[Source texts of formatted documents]
/---

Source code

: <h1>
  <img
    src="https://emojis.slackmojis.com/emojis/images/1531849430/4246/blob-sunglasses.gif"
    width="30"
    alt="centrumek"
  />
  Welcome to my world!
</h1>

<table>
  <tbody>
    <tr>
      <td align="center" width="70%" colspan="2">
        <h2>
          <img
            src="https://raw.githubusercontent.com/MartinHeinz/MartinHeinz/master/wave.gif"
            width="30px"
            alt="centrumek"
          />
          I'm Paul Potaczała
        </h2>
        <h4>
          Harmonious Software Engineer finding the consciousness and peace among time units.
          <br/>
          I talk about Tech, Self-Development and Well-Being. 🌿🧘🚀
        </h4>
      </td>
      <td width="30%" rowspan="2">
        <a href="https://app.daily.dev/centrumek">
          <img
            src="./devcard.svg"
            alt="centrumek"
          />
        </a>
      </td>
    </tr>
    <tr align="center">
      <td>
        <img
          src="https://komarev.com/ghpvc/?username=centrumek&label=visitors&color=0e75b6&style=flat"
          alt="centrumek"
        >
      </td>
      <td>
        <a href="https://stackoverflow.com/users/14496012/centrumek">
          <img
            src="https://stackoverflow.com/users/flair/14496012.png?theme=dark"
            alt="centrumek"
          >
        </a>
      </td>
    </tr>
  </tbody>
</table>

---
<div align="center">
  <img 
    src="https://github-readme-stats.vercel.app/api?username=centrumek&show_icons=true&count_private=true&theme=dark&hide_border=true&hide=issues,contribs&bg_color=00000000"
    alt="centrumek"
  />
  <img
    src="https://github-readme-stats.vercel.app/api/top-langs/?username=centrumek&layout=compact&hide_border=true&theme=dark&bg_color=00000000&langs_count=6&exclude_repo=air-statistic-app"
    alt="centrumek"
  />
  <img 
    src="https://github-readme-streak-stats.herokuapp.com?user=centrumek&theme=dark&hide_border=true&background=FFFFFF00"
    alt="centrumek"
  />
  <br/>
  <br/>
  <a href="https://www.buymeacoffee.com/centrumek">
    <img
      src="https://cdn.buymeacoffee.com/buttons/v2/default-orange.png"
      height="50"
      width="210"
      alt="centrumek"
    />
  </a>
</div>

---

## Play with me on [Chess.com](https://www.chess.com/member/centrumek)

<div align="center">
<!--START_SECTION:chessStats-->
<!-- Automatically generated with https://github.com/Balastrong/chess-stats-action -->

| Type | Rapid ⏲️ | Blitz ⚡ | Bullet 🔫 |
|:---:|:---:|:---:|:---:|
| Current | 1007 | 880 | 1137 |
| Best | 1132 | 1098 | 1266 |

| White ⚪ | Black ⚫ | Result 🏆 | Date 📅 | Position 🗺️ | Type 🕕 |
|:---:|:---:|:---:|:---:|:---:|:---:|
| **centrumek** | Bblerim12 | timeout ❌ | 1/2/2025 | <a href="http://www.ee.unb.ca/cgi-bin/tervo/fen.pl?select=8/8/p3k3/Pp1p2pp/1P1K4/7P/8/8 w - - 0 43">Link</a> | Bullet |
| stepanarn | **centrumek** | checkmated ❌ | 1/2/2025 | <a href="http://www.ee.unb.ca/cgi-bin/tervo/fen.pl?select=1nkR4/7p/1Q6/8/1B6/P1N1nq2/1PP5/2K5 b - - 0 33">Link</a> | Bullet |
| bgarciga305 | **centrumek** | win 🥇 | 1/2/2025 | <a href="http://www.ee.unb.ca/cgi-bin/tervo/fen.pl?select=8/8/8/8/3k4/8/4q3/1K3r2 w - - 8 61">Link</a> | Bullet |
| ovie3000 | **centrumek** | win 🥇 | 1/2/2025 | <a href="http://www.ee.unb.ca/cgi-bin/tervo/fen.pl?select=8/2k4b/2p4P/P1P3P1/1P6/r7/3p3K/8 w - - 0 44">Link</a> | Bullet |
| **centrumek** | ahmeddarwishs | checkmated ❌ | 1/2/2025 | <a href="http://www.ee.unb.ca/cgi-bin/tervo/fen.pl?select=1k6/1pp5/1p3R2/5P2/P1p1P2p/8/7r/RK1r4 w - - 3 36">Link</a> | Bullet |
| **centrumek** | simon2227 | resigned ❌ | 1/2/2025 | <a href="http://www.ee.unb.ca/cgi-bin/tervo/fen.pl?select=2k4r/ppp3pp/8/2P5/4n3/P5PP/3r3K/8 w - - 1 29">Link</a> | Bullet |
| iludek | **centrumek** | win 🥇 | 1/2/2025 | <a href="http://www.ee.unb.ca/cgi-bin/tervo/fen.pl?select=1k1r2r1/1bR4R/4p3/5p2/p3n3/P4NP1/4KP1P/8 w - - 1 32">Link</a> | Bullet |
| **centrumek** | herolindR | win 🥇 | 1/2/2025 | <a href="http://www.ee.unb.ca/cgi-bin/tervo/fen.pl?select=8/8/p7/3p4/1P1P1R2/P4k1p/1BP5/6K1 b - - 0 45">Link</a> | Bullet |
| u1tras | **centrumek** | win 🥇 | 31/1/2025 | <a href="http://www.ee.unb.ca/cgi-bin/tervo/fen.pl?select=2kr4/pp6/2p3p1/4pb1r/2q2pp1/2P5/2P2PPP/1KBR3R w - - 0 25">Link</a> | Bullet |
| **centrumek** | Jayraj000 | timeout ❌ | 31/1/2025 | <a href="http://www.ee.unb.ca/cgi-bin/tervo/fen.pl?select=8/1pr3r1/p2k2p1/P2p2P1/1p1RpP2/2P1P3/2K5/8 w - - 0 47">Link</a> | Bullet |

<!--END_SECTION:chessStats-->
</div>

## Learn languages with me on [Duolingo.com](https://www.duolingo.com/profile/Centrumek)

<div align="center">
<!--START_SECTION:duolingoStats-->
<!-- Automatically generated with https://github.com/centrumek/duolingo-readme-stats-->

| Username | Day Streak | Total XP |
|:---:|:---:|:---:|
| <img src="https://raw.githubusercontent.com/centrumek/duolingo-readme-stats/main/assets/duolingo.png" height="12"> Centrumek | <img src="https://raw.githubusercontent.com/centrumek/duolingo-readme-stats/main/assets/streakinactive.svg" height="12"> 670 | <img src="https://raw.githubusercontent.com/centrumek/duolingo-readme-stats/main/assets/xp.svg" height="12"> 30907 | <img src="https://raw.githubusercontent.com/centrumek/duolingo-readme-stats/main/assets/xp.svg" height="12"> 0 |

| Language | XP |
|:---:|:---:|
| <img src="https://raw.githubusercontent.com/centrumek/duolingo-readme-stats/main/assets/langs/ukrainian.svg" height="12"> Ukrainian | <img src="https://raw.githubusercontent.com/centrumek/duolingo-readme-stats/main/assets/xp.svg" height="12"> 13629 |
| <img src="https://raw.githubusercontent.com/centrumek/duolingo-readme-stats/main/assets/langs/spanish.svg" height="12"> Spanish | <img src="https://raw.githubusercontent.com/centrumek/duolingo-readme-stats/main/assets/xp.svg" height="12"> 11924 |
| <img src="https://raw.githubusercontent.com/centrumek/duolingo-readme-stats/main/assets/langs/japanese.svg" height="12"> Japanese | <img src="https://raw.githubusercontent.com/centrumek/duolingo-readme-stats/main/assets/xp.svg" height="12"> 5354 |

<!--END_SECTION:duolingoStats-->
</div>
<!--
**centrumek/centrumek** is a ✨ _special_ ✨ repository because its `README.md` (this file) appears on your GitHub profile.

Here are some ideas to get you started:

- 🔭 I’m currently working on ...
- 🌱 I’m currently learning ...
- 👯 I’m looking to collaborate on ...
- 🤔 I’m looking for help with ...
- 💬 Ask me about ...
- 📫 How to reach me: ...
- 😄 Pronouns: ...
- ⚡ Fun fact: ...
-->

\---

PROBLEM –
Having read the entries, output all of them verbatim.

SOLUTION FOR THIS EXERCISE –
Source code

: <h1>
  <img
    src="https://emojis.slackmojis.com/emojis/images/1531849430/4246/blob-sunglasses.gif"
    width="30"
    alt="centrumek"
  />
  Welcome to my world!
</h1>

<table>
  <tbody>
    <tr>
      <td align="center" width="70%" colspan="2">
        <h2>
          <img
            src="https://raw.githubusercontent.com/MartinHeinz/MartinHeinz/master/wave.gif"
            width="30px"
            alt="centrumek"
          />
          I'm Paul Potaczała
        </h2>
        <h4>
          Harmonious Software Engineer finding the consciousness and peace among time units.
          <br/>
          I talk about Tech, Self-Development and Well-Being. 🌿🧘🚀
        </h4>
      </td>
      <td width="30%" rowspan="2">
        <a href="https://app.daily.dev/centrumek">
          <img
            src="./devcard.svg"
            alt="centrumek"
          />
        </a>
      </td>
    </tr>
    <tr align="center">
      <td>
        <img
          src="https://komarev.com/ghpvc/?username=centrumek&label=visitors&color=0e75b6&style=flat"
          alt="centrumek"
        >
      </td>
      <td>
        <a href="https://stackoverflow.com/users/14496012/centrumek">
          <img
            src="https://stackoverflow.com/users/flair/14496012.png?theme=dark"
            alt="centrumek"
          >
        </a>
      </td>
    </tr>
  </tbody>
</table>

---
<div align="center">
  <img 
    src="https://github-readme-stats.vercel.app/api?username=centrumek&show_icons=true&count_private=true&theme=dark&hide_border=true&hide=issues,contribs&bg_color=00000000"
    alt="centrumek"
  />
  <img
    src="https://github-readme-stats.vercel.app/api/top-langs/?username=centrumek&layout=compact&hide_border=true&theme=dark&bg_color=00000000&langs_count=6&exclude_repo=air-statistic-app"
    alt="centrumek"
  />
  <img 
    src="https://github-readme-streak-stats.herokuapp.com?user=centrumek&theme=dark&hide_border=true&background=FFFFFF00"
    alt="centrumek"
  />
  <br/>
  <br/>
  <a href="https://www.buymeacoffee.com/centrumek">
    <img
      src="https://cdn.buymeacoffee.com/buttons/v2/default-orange.png"
      height="50"
      width="210"
      alt="centrumek"
    />
  </a>
</div>

---

## Play with me on [Chess.com](https://www.chess.com/member/centrumek)

<div align="center">
<!--START_SECTION:chessStats-->
<!-- Automatically generated with https://github.com/Balastrong/chess-stats-action -->

| Type | Rapid ⏲️ | Blitz ⚡ | Bullet 🔫 |
|:---:|:---:|:---:|:---:|
| Current | 1007 | 880 | 1137 |
| Best | 1132 | 1098 | 1266 |

| White ⚪ | Black ⚫ | Result 🏆 | Date 📅 | Position 🗺️ | Type 🕕 |
|:---:|:---:|:---:|:---:|:---:|:---:|
| **centrumek** | Bblerim12 | timeout ❌ | 1/2/2025 | <a href="http://www.ee.unb.ca/cgi-bin/tervo/fen.pl?select=8/8/p3k3/Pp1p2pp/1P1K4/7P/8/8 w - - 0 43">Link</a> | Bullet |
| stepanarn | **centrumek** | checkmated ❌ | 1/2/2025 | <a href="http://www.ee.unb.ca/cgi-bin/tervo/fen.pl?select=1nkR4/7p/1Q6/8/1B6/P1N1nq2/1PP5/2K5 b - - 0 33">Link</a> | Bullet |
| bgarciga305 | **centrumek** | win 🥇 | 1/2/2025 | <a href="http://www.ee.unb.ca/cgi-bin/tervo/fen.pl?select=8/8/8/8/3k4/8/4q3/1K3r2 w - - 8 61">Link</a> | Bullet |
| ovie3000 | **centrumek** | win 🥇 | 1/2/2025 | <a href="http://www.ee.unb.ca/cgi-bin/tervo/fen.pl?select=8/2k4b/2p4P/P1P3P1/1P6/r7/3p3K/8 w - - 0 44">Link</a> | Bullet |
| **centrumek** | ahmeddarwishs | checkmated ❌ | 1/2/2025 | <a href="http://www.ee.unb.ca/cgi-bin/tervo/fen.pl?select=1k6/1pp5/1p3R2/5P2/P1p1P2p/8/7r/RK1r4 w - - 3 36">Link</a> | Bullet |
| **centrumek** | simon2227 | resigned ❌ | 1/2/2025 | <a href="http://www.ee.unb.ca/cgi-bin/tervo/fen.pl?select=2k4r/ppp3pp/8/2P5/4n3/P5PP/3r3K/8 w - - 1 29">Link</a> | Bullet |
| iludek | **centrumek** | win 🥇 | 1/2/2025 | <a href="http://www.ee.unb.ca/cgi-bin/tervo/fen.pl?select=1k1r2r1/1bR4R/4p3/5p2/p3n3/P4NP1/4KP1P/8 w - - 1 32">Link</a> | Bullet |
| **centrumek** | herolindR | win 🥇 | 1/2/2025 | <a href="http://www.ee.unb.ca/cgi-bin/tervo/fen.pl?select=8/8/p7/3p4/1P1P1R2/P4k1p/1BP5/6K1 b - - 0 45">Link</a> | Bullet |
| u1tras | **centrumek** | win 🥇 | 31/1/2025 | <a href="http://www.ee.unb.ca/cgi-bin/tervo/fen.pl?select=2kr4/pp6/2p3p1/4pb1r/2q2pp1/2P5/2P2PPP/1KBR3R w - - 0 25">Link</a> | Bullet |
| **centrumek** | Jayraj000 | timeout ❌ | 31/1/2025 | <a href="http://www.ee.unb.ca/cgi-bin/tervo/fen.pl?select=8/1pr3r1/p2k2p1/P2p2P1/1p1RpP2/2P1P3/2K5/8 w - - 0 47">Link</a> | Bullet |

<!--END_SECTION:chessStats-->
</div>

## Learn languages with me on [Duolingo.com](https://www.duolingo.com/profile/Centrumek)

<div align="center">
<!--START_SECTION:duolingoStats-->
<!-- Automatically generated with https://github.com/centrumek/duolingo-readme-stats-->

| Username | Day Streak | Total XP |
|:---:|:---:|:---:|
| <img src="https://raw.githubusercontent.com/centrumek/duolingo-readme-stats/main/assets/duolingo.png" height="12"> Centrumek | <img src="https://raw.githubusercontent.com/centrumek/duolingo-readme-stats/main/assets/streakinactive.svg" height="12"> 670 | <img src="https://raw.githubusercontent.com/centrumek/duolingo-readme-stats/main/assets/xp.svg" height="12"> 30907 | <img src="https://raw.githubusercontent.com/centrumek/duolingo-readme-stats/main/assets/xp.svg" height="12"> 0 |

| Language | XP |
|:---:|:---:|
| <img src="https://raw.githubusercontent.com/centrumek/duolingo-readme-stats/main/assets/langs/ukrainian.svg" height="12"> Ukrainian | <img src="https://raw.githubusercontent.com/centrumek/duolingo-readme-stats/main/assets/xp.svg" height="12"> 13629 |
| <img src="https://raw.githubusercontent.com/centrumek/duolingo-readme-stats/main/assets/langs/spanish.svg" height="12"> Spanish | <img src="https://raw.githubusercontent.com/centrumek/duolingo-readme-stats/main/assets/xp.svg" height="12"> 11924 |
| <img src="https://raw.githubusercontent.com/centrumek/duolingo-readme-stats/main/assets/langs/japanese.svg" height="12"> Japanese | <img src="https://raw.githubusercontent.com/centrumek/duolingo-readme-stats/main/assets/xp.svg" height="12"> 5354 |

<!--END_SECTION:duolingoStats-->
</div>
<!--
**centrumek/centrumek** is a ✨ _special_ ✨ repository because its `README.md` (this file) appears on your GitHub profile.

Here are some ideas to get you started:

- 🔭 I’m currently working on ...
- 🌱 I’m currently learning ...
- 👯 I’m looking to collaborate on ...
- 🤔 I’m looking for help with ...
- 💬 Ask me about ...
- 📫 How to reach me: ...
- 😄 Pronouns: ...
- ⚡ Fun fact: ...
-->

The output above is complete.